Soy consciente de esa enorme dificultad que tienen, que nos distancia. Y por eso recurro a algo más fuerte, que pueda acercarnos, algo que sí compartimos, como es el humano sentido de dignidad. Porque, además de nuestro común sentimiento por el daño causado a la naturaleza, también compartimos el sentimiento de daño causado a la dignidad propia de cada individualidad humana, considerada ésta una a una y en conjunto.
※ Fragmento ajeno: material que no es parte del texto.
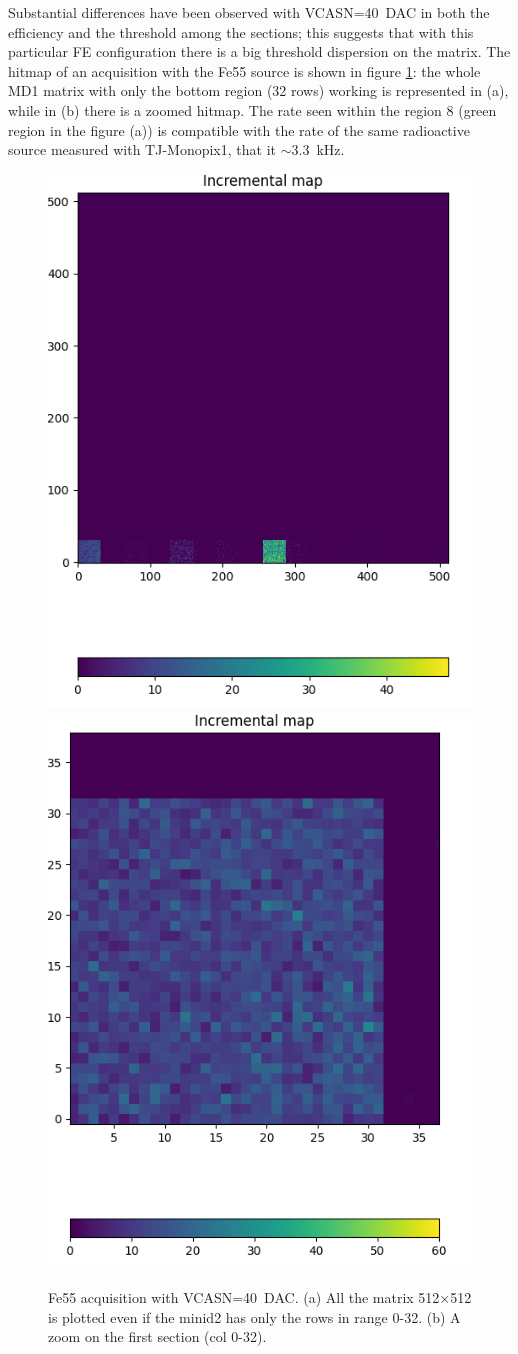     Substantial differences have been observed with VCASN=\SI{40}{DAC} in both the efficiency and the threshold among the sections; this suggests that with this particular FE configuration there is a big threshold dispersion on the matrix.  
    The hitmap of an acquisition with the Fe55 source is shown in figure \ref{fig:ARCADIA_Fe55}: the whole MD1 matrix with only the bottom region (32 rows) working is represented in (a), while in (b) there is a zoomed hitmap. The rate seen within the region 8 (green region in the figure (a)) is compatible with the rate of the same radioactive source measured with TJ-Monopix1, that it $\sim$\SI{3.3}{kHz}. 
    \begin{figure}[h!]
        \centering
        \includegraphics[width=.49\linewidth]{figures/charaterization/ARCADIA/Fe55_5min30s.png}
        \includegraphics[width=.47\linewidth]{figures/charaterization/ARCADIA/Fe55_6min30s.png}
        \caption{Fe55 acquisition with VCASN=\SI{40}{DAC}. (a) All the matrix 512$\times$512 is plotted even if the minid2 has only the rows in range 0-32. (b) A zoom on the first section (col 0-32).   }
        \label{fig:ARCADIA_Fe55}
    \end{figure}  
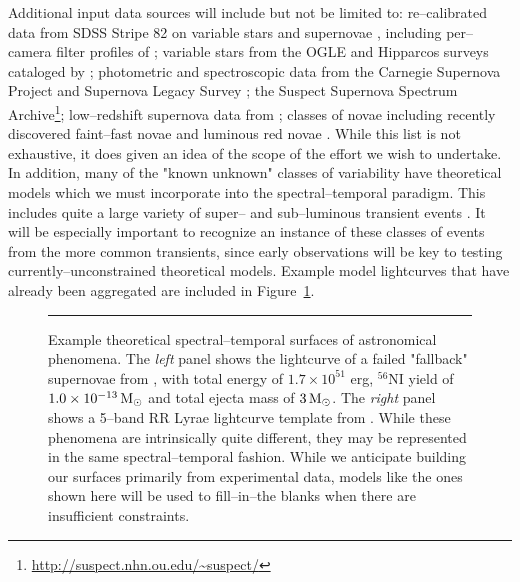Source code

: Additional input data sources will include but not be limited to: re--calibrated
data from SDSS Stripe 82 on variable stars \citep{2010ApJ...708..717S} and
supernovae \citep{2008AJ....136.2306H,2011ApJ...738..162S}, including
per--camera filter profiles of \cite{2007AJ....134..973I}; variable stars from
the OGLE and Hipparcos surveys cataloged by \cite{2007A&A...475.1159D};
photometric and spectroscopic data from the Carnegie Supernova Project
\citep[e.g.][]{2010AJ....139..519C} and Supernova Legacy Survey
\citep[e.g.][]{2011yCat..74101262W}; the Suspect Supernova Spectrum
Archive\footnote{\url{http://suspect.nhn.ou.edu/~suspect/}}; low--redshift
supernova data from \cite{2006AJ....131..527J}; classes of novae including
recently discovered faint--fast novae \citep{2011ApJ...735...94K} and luminous
red novae \citep{2011ApJ...730..134K}.  While this list is not exhaustive, it
does given an idea of the scope of the effort we wish to undertake.  In
addition, many of the "known unknown" classes of variability have theoretical
models which we must incorporate into the spectral--temporal paradigm.  This
includes quite a large variety of super-- and sub--luminous transient events
\citep[e.g.][]{2010ApJ...715..767S,2009ApJ...707..193F}.  It will be especially
important to recognize an instance of these classes of events from the more
common transients, since early observations will be key to testing
currently--unconstrained theoretical models.  Example model lightcurves that
have already been aggregated are included in Figure~\ref{fig:sts}.

\begin{figure}[t]
\centerline{ \hfil
{}} \smallskip
\caption[]{\footnotesize Example theoretical spectral--temporal surfaces of
astronomical phenomena.  The {\it left} panel shows the lightcurve of a failed
"fallback" supernovae from \cite{2009ApJ...707..193F}, with total energy of $1.7
\times 10^{51}$ erg, $^{56}$NI yield of $1.0 \times 10^{-13} {\rm\,M_\odot}$ and total
ejecta mass of $3 {\rm\,M_\odot}$.  The {\it right} panel shows a 5--band RR Lyrae
lightcurve template from \cite{2010ApJ...708..717S}.  While these phenomena are
intrinsically quite different, they may be represented in the same
spectral--temporal fashion.  While we anticipate building our surfaces primarily
from experimental data, models like the ones shown here will be used to
fill--in--the blanks when there are insufficient constraints.} \medskip \hrule
\label{fig:sts} \end{figure}

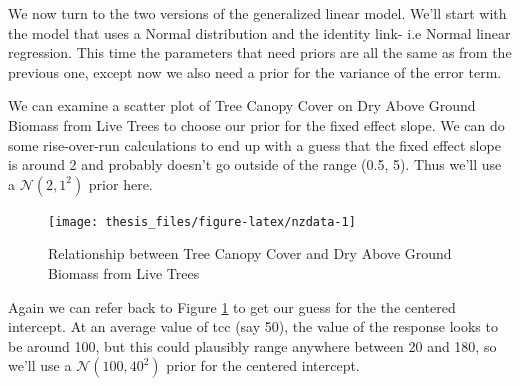 \documentclass[12pt,twoside]{reedthesis}
\begin{document}
We now turn to the two versions of the generalized linear model. We'll start with the model that uses a Normal distribution and the identity link- i.e Normal linear regression. This time the parameters that need priors are all the same as from the previous one, except now we also need a prior for the variance of the error term.

We can examine a scatter plot of Tree Canopy Cover on Dry Above Ground Biomass from Live Trees to choose our prior for the fixed effect slope. We can do some rise-over-run calculations to end up with a guess that the fixed effect slope is around 2 and probably doesn't go outside of the range (0.5, 5). Thus we'll use a \(\mathcal{N}(2, 1^2)\) prior here.
\begin{figure}

{\centering \texttt{[image: thesis\_files/figure-latex/nzdata-1]} 

}

\caption{Relationship between Tree Canopy Cover and Dry Above Ground Biomass from Live Trees}\label{fig:nzdata}
\end{figure}
Again we can refer back to Figure \ref{fig:nzdata} to get our guess for the the centered intercept. At an average value of tcc (say 50), the value of the response looks to be around 100, but this could plausibly range anywhere between 20 and 180, so we'll use a \(\mathcal{N}(100, 40^2)\) prior for the centered intercept.
\end{document}
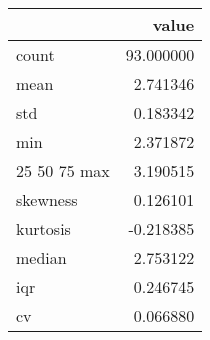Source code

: \begin{tabular}{lr}
\toprule
 & value \\
\midrule
count & 93.000000 \\
mean & 2.741346 \\
std & 0.183342 \\
min & 2.371872 \\
25%
50%
75%
max & 3.190515 \\
skewness & 0.126101 \\
kurtosis & -0.218385 \\
median & 2.753122 \\
iqr & 0.246745 \\
cv & 0.066880 \\
\bottomrule
\end{tabular}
Ese sentido que compartimos, del Daño Universal, como algo inmensamente negativo, que tememos pueda llegar a ser irreversible, pero que al menos de momento lo compartimos y lo sentimos en común, aunque sea difusamente, como pérdida del sentido de la vida.

Les propongo actuar juntos en modo comunidad (a lo que yo llamo ajuntamiento comunal), aunque ellos sigan por su parte actuando en modo partido, con un pie en el Estado, sí, pero con el otro al margen. Ellas y ellos en los ayuntamientos del Estado y todos juntos en los ajuntamientos comunales, preparando nuestra común desconexión del sistema de vida capitalista. 

Y ya veremos si así la vida, el juntarse de los cuerpos, acaba por superar al Capitalismo y disolver al Estado.